Ich versuche es mal von der Unternehmerischen Seite aus aufzuziehen . Nehmen wir an es gibt 1000 € BGE, nehmen wir das Linke Model welches jegliche Sozialversicherung nun drin hat. Dann gehen die Leute nur noch für Luxus arbeiten. Das bedeutet, dass die Zeiten auch flexibler sind. Eine Stelle wird dann im Schnitt von 3 Mitarbeitern betreut. Warum, weil nicht mehr Vollzeitjob s gemacht werden. Der eine geht 10 Stunden die Woche arbeiten, ein andere wieder nur Saisonal Vollzeitjob usw... Dadurch wird sich für Unternehmer eine erwünschte Flexibilität offenbaren. Zeitarbeit wird überflüssig.

Dazu wiederhole ich gern nochmals mein Modell : Stufenweise Einführung


1. BGR Bedingungslose Grundrente von 1000 € Steuerfrei.
Mit Option Rente darauf zu bekommen.

2. EGE Ehrenamt s Grundeinkommen. Oder auch Anreizzahlung.

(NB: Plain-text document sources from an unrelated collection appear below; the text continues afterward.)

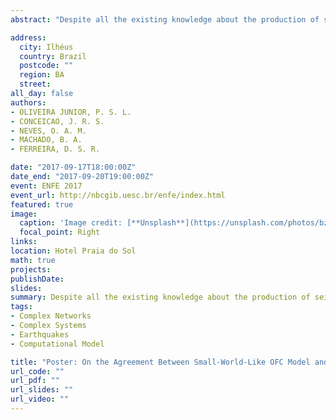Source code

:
 ```yaml
---
abstract: "Despite all the existing knowledge about the production of seismic waves through slips on faults, much remains to be discovered regarding the dynamics responsible for these slips. A key step in deepening this knowledge is the study, analysis and modeling of the seismic distributions in space and time. The concept of self-organized criticality (SOC), widely used in statistical physics, refers, generally, to the property that a large class of dynamical systems has to organize spontaneously into a dynamic critical state without the need for any fine tuning of some external control parameter. Aiming to contribute to the understanding of earthquake dynamics, in this work we implemented simulations of the model developed by Olami, Feder and Christensen (OFC model), which incorporate characteristics of self-organized criticality and has played an important role in the phenomenological study of earthquakes, because it displays a phenomenology similar to the one found in actual earthquakes. We applied the OFC model for two diferent topologies: regular and small-world, where in the latter the links are randomly rewired with probability p. In both topologies, we have studied the distribution of time intervals between consecutive earthquakes and the border efects present in each one. In addition, we also have characterized the influence that the probability p produces in certain characteristics of the lattice and in the intensity of border efects. Furthermore, in order to contribute the understanding of long-distance relations between seismic activities we have built complex networks of successive epicenters from synthetic catalogs produced with the OFC model, using both regular and small-world topologies. In our results, distributions arise belonging to a family of non-traditional distributions functions (Tsallis family). We also performed the complex network analysis for real earthquakes, taking in account two diferent ways. The first one, considering only regional earthquakes separately (in regions with high seismicity, as Japan and California, and low seismicity, as Brazil). In the second, considering events for the entire world, with magnitude larger or equal than 4.5, in Richter scale. It is noteworthy that we have found a good agreement between the results obtained for the OFC model with small-world topology and the results for real earthquakes. Our findings reinforce the idea that the Earth is in a critical self-organized state and furthermore point towards temporal and spatial correlations between earthquakes in diferent places."

address:
  city: Ilhéus
  country: Brazil
  postcode: ""
  region: BA
  street: 
all_day: false
authors: 
- OLIVEIRA JUNIOR, P. S. L.
- CONCEICAO, J. R. S.
- NEVES, O. A. M.
- MACHADO, B. A.
- FERREIRA, D. S. R.

date: "2017-09-17T18:00:00Z"
date_end: "2017-09-20T19:00:00Z"
event: ENFE 2017
event_url: http://nbcgib.uesc.br/enfe/index.html
featured: true
image:
  caption: 'Image credit: [**Unsplash**](https://unsplash.com/photos/bzdhc5b3Bxs)'
  focal_point: Right
links:
location: Hotel Praia do Sol
math: true
projects:
publishDate: 
slides: 
summary: Despite all the existing knowledge about the production of seismic waves through slips on faults, much remains to be discovered regarding the dynamics responsible for these slips. A key step in deepening this knowledge is the study, analysis and modeling of the seismic distributions in space and time. The concept of self-organized criticality (SOC), widely used in statistical physics, refers, generally, to the property that a large class of dynamical systems has to organize spontaneously into a dynamic critical state without the need for any fine tuning of some external control parameter.
tags: 
- Complex Networks
- Complex Systems
- Earthquakes
- Computational Model

title: "Poster: On the Agreement Between Small-World-Like OFC Model and Real Earthquakes from Different Regions"
url_code: ""
url_pdf: ""
url_slides: ""
url_video: ""
---
```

Wichtige Ehren Ämter in Kschutz und Sozialem werden mit 1300 € vergütet

3. Gisi 1 . An die Lebenswirklichkeit angepasstes Geld zum Überleben. Über Anreize wird das Geld von 900 € für alles stufenweise aufgestockt


Nach dem Harz 4 Revolutioniert wurde und die wirklichen Drücke Berger gerrade genug zum Überleben aber zu wenig zum Sterben haben. Werden jene die sich engagieren entlohnt.